Instructions to follow >> Your response should be every line from the entries that includes the string "throws".

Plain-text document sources
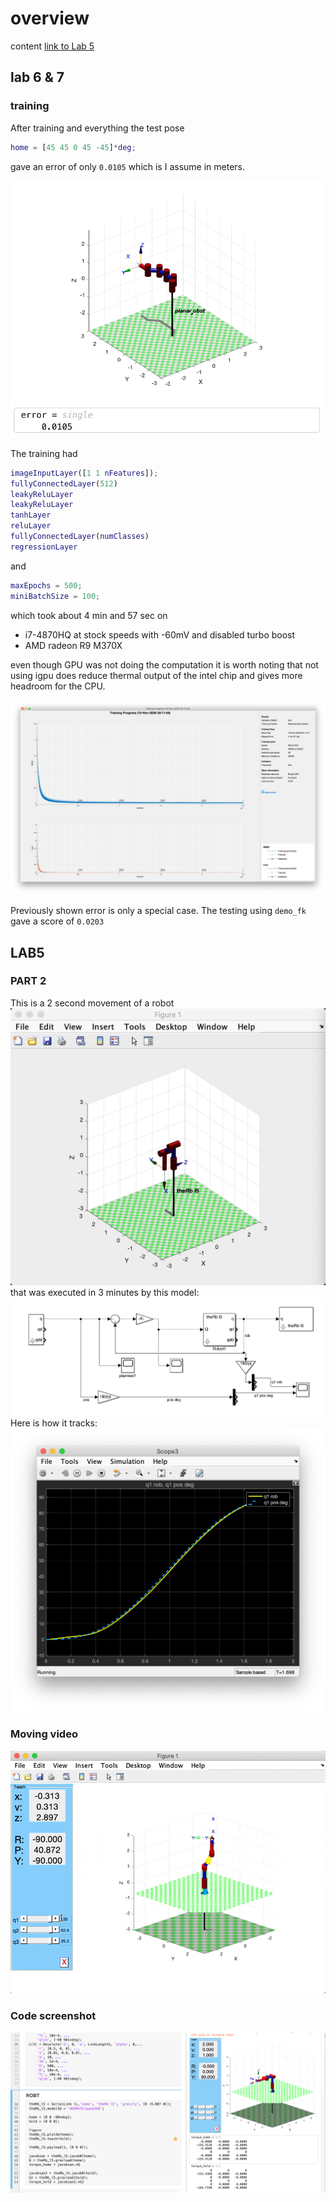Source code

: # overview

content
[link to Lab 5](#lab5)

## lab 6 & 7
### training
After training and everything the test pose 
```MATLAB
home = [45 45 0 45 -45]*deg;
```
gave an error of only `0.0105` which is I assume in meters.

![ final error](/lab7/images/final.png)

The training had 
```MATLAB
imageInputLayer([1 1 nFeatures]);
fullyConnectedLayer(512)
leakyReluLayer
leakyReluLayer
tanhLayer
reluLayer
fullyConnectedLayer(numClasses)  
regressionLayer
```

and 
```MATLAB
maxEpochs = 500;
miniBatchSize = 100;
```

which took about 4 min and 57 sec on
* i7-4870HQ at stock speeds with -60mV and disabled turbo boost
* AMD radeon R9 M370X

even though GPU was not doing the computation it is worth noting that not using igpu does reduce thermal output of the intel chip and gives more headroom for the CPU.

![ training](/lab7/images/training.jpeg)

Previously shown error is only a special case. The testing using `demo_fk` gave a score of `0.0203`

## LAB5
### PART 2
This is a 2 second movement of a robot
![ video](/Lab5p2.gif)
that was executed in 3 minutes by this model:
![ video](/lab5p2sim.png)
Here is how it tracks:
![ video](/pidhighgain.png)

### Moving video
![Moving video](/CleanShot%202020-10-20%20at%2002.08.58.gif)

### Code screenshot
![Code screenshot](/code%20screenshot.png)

==

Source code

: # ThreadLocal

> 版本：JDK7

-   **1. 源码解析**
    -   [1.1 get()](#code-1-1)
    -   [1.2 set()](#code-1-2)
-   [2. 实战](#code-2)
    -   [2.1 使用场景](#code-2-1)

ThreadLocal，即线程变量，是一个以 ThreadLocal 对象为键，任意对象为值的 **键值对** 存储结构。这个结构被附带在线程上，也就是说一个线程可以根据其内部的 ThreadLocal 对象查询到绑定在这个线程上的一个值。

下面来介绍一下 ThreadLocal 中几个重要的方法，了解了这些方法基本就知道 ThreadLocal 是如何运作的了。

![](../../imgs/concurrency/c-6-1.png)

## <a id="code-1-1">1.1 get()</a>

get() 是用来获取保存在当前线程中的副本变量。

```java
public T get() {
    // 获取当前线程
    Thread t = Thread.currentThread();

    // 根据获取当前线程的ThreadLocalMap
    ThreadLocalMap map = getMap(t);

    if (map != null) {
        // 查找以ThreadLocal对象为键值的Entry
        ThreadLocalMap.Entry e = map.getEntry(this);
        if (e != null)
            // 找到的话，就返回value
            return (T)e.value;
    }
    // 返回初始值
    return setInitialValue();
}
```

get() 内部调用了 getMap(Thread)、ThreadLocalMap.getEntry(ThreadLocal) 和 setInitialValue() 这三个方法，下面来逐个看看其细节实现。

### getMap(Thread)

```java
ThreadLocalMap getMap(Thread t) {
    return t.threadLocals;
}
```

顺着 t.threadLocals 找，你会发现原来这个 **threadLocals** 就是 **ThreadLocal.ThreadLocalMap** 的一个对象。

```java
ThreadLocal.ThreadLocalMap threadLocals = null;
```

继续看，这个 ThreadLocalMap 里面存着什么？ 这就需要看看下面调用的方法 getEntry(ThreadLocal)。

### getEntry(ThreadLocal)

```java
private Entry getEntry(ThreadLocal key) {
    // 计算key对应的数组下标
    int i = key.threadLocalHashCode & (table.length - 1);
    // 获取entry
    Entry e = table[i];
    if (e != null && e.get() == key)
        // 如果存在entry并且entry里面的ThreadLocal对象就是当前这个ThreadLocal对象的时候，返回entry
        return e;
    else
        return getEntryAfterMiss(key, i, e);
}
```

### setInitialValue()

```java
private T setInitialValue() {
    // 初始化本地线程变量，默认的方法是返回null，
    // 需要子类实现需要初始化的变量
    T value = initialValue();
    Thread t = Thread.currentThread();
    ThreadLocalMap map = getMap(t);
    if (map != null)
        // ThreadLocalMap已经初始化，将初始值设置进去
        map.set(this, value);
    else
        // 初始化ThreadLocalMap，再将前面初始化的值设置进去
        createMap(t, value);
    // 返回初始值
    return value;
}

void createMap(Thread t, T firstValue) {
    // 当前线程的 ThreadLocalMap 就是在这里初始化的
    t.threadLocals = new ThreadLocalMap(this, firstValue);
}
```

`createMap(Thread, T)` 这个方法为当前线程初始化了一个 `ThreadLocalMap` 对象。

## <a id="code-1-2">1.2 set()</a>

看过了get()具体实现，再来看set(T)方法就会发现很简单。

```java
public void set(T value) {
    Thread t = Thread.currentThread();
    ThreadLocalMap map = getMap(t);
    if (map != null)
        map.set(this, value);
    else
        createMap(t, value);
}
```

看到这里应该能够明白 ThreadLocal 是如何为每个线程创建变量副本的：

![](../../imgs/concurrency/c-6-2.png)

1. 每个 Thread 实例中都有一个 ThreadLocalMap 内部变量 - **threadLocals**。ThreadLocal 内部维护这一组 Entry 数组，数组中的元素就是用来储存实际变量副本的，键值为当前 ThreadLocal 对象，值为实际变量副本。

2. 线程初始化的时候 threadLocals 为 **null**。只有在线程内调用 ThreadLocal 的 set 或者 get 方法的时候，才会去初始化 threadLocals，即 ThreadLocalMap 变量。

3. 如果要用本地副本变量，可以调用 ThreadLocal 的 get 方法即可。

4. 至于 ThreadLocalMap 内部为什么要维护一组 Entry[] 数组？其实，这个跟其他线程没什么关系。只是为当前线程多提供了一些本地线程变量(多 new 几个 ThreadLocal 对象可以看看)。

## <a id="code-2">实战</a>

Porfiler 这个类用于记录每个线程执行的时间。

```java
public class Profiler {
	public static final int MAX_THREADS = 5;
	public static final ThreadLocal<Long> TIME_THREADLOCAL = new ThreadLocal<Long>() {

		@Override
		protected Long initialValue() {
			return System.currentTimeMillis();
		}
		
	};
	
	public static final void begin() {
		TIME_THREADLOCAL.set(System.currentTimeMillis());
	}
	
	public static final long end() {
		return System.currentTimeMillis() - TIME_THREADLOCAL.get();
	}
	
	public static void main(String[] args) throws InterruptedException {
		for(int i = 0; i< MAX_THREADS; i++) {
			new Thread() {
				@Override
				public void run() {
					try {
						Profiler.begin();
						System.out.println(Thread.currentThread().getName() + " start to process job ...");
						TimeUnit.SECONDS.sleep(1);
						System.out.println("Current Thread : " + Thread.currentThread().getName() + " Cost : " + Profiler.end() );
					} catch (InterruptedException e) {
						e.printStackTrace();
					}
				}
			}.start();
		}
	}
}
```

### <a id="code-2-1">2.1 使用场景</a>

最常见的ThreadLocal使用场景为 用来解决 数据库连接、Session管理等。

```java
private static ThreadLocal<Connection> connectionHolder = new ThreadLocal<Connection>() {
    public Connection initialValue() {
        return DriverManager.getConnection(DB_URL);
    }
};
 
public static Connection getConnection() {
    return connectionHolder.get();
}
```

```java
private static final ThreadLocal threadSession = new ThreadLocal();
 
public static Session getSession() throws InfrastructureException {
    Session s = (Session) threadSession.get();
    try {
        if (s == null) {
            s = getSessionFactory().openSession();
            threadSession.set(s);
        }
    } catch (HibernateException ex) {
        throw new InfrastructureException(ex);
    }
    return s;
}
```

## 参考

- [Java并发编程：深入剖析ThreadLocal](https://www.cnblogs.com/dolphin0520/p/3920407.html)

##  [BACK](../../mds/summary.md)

Exercise answer >>
	public static void main(String[] args) throws InterruptedException {
public static Session getSession() throws InfrastructureException {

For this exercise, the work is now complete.